Here's USGS's argument: Although sequestration doesn’t allow new starts, 3DEP isn’t exactly one of those. Lots of lidar data is already collected on behalf of individual states, NOAA, FEMA, the National Geospatial-Intelligence Agency and the Department of Homeland Security. The data is a hodgepodge, covering only about 30 percent of the country. It’s accumulated as the state and federal agencies tackle their unique missions: NOAA does coastal surveying; DHS and NGA map urban areas in three dimensions. No one does very much elsewhere.

The White House wants USGS to organize and expand collections into a country-wide National Lidar Dataset that would be refreshed every eight years. All told, USGS and the other agencies would need to spend about a billion dollars -- $146 million annually – to get it done. Today, the U.S. spends about $50 million a year on lidar.

Some call the new approach multi-agency funding. Others call it passing the hat. Either way, “We count on NGA and others to contribute” and “to increase their collections,” Sugarbaker said.

The 3DEP cost estimate comes from a March 2012 study called the “National Enhanced Elevation Assessment." It was drafted by the engineering company Dewberry under contract to USGS. Dewberry estimates that mapping all of the U.S. in 3D would generate “benefits” valued at anywhere from $1.2 billion to $13 billion a year. The study doesn’t explain the huge range. Most advocates have seized on the higher figure. It includes estimated decreases in property losses and a 25 percent reduction in the costs of collections through higher volume.

Sugarbaker conceded that Dewberry, which performs surveying and mapping work, would be a beneficiary of 3DEP, but he said working with the company made sense because of its expertise.
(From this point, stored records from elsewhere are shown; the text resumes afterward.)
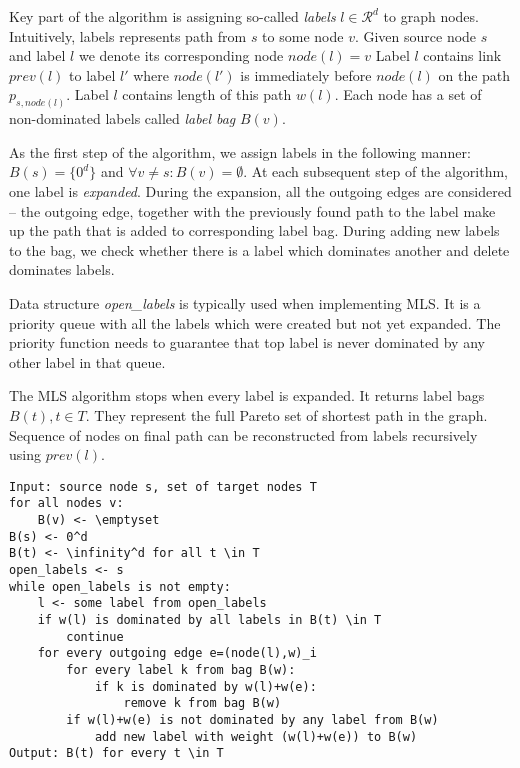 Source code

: Key part of the algorithm is assigning so-called \emph{labels} $l\in \mathcal{R}^d$ to graph nodes.
Intuitively, labels represents path from $s$ to some node $v$.
Given source node $s$ and label $l$ we denote its corresponding node $node(l)=v$
Label $l$ contains link $prev(l)$ to label $l'$ where $node(l')$ is immediately before $node(l)$ on the path $p_{s,node(l)}$.
Label $l$ contains length of this path $w(l)$.
Each node has a set of non-dominated labels called \emph{label bag} $B(v)$.

As the first step of the algorithm, we assign labels in the following manner: $B(s)=\{0^d\}$ and $\forall v \ne s: B(v)=\emptyset$.
At each subsequent step of the algorithm, one label is \emph{expanded}. 
During the expansion, all the outgoing edges are considered -- the outgoing edge, together with the previously found path to the label make up the path that is added to corresponding label bag. 
During adding new labels to the bag, we check whether there is a label which dominates another and delete dominates labels.

Data structure {\em open\_labels} is typically used when implementing MLS. It is a priority queue with all the labels which were created but not yet expanded. The priority function needs to guarantee that top label is never dominated by any other label in that queue.

The MLS algorithm stops when every label is expanded. It returns label bags $B(t), t \in T$. 
They represent the full Pareto set of shortest path in the graph.
Sequence of nodes on final path can be reconstructed from labels recursively using $prev(l)$.

\renewcommand{\lstlistingname}{Pseudocode} 
\begin{lstlisting}[caption={MLS Algorithm},label=MLSalg,captionpos=t,float,abovecaptionskip=-\medskipamount]
Input: source node s, set of target nodes T
for all nodes v:
	B(v) <- \emptyset
B(s) <- 0^d
B(t) <- \infinity^d for all t \in T
open_labels <- s
while open_labels is not empty:
	l <- some label from open_labels
    if w(l) is dominated by all labels in B(t) \in T
    	continue
    for every outgoing edge e=(node(l),w)_i
    	for every label k from bag B(w):
            if k is dominated by w(l)+w(e):
            	remove k from bag B(w)
        if w(l)+w(e) is not dominated by any label from B(w)
            add new label with weight (w(l)+w(e)) to B(w)
Output: B(t) for every t \in T
\end{lstlisting}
The conflict of interest was dealt with by giving Dewberry very specific marching orders to provide information – not judgments – about a range of alternatives.

USGS decided on the second best lidar data, called “Quality Level 2.” Two pulses of laser light will bounce off each square meter of the surface, instead of eight times under Level 1.

For its part, USGS wants $23.7 million in 2014, an $11 million increase. Most of the increase would be spent on data acquisition by the private sector. Two additional federal positions would be added to bring the team to 59.

According to a draft USGS implementation plan, a solicitation would be released in June 2014 followed by the first contract awards in November to those who would fly the planes and process the raw data. Those will be called Geospatial Products and Services contracts.

The 3DEP proposal has lots of industry backers, not surprisingly. The initiative would be a welcome “strategic approach,” said John Pallatiello, executive director of MAPPS, the Management Association for Private Photogrammetric Surveyors in Reston, Va.

The U.S. has been collecting lidar over about 2 to 3 percent of the country a year, according to the Dewberry report, meaning it would take 35 years to map the whole country.

Sugerbaker said the rate has climbed to about 5 percent more recently, but that the basic point still holds. It will take a government initiative to map the whole country and keep the data fresh.

“We do the best job we can to stitch it together. The result of that is about a third of the country is done. But that data is aging. North Carolina is about 11 or 12 years old,” he said.

One Comment

  1. You don’t need to use LIDAR for the vast bulk of this project – that is old technology and simply not necessary for the vast tracts of open terrain involved. Instead, USGS should be embracing photogrametric technologies that produce high-resolution models from 2D imagery.